* [What the exercise asks]
Each line below with the string "const" should be copied.

(Records from a data source)

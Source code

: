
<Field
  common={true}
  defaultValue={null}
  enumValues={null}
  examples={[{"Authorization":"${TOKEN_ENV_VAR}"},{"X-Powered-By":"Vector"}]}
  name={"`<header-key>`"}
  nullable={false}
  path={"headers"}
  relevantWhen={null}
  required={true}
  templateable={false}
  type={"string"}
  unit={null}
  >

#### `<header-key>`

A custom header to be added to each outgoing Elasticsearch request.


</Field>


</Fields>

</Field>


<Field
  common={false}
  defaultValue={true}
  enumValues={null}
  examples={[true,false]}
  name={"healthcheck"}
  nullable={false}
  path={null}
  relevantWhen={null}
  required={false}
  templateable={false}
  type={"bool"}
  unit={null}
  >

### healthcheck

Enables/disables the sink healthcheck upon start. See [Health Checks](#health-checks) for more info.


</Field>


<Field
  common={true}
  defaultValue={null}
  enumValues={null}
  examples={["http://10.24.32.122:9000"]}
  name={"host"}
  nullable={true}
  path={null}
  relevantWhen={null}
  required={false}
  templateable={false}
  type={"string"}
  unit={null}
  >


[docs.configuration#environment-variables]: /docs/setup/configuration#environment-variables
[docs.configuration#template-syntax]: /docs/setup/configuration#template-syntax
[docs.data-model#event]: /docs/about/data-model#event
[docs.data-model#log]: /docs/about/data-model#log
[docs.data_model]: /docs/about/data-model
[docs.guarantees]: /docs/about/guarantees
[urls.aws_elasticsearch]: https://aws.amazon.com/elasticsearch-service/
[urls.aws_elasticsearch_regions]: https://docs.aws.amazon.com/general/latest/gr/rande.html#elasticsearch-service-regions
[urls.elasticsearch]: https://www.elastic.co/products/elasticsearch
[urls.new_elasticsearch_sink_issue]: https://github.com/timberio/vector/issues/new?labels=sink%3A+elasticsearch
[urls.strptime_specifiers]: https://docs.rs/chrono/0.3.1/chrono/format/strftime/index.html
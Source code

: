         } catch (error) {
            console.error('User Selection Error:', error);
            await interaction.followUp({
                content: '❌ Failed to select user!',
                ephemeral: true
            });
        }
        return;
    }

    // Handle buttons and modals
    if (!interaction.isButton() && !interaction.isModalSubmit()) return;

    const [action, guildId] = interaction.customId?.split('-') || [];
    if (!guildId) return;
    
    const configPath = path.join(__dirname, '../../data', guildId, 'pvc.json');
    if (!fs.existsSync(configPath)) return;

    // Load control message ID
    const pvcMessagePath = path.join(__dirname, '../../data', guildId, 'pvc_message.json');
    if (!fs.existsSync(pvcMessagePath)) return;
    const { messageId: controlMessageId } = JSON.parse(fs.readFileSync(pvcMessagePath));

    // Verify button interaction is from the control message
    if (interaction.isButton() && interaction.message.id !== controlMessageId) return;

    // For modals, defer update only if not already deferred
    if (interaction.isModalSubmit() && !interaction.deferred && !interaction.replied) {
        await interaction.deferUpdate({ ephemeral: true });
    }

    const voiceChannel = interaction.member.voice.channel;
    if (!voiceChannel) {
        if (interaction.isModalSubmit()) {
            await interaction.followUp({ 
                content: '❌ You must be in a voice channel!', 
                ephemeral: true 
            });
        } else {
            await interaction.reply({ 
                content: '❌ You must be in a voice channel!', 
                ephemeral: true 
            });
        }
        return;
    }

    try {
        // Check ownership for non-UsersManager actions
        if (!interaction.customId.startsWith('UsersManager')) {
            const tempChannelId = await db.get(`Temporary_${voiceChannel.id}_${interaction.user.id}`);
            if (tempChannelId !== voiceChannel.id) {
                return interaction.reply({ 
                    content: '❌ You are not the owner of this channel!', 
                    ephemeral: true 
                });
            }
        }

* [Solution to the problem]
    const [action, guildId] = interaction.customId?.split('-') || [];
    const configPath = path.join(__dirname, '../../data', guildId, 'pvc.json');
    const pvcMessagePath = path.join(__dirname, '../../data', guildId, 'pvc_message.json');
    const { messageId: controlMessageId } = JSON.parse(fs.readFileSync(pvcMessagePath));
    const voiceChannel = interaction.member.voice.channel;
            const tempChannelId = await db.get(`Temporary_${voiceChannel.id}_${interaction.user.id}`);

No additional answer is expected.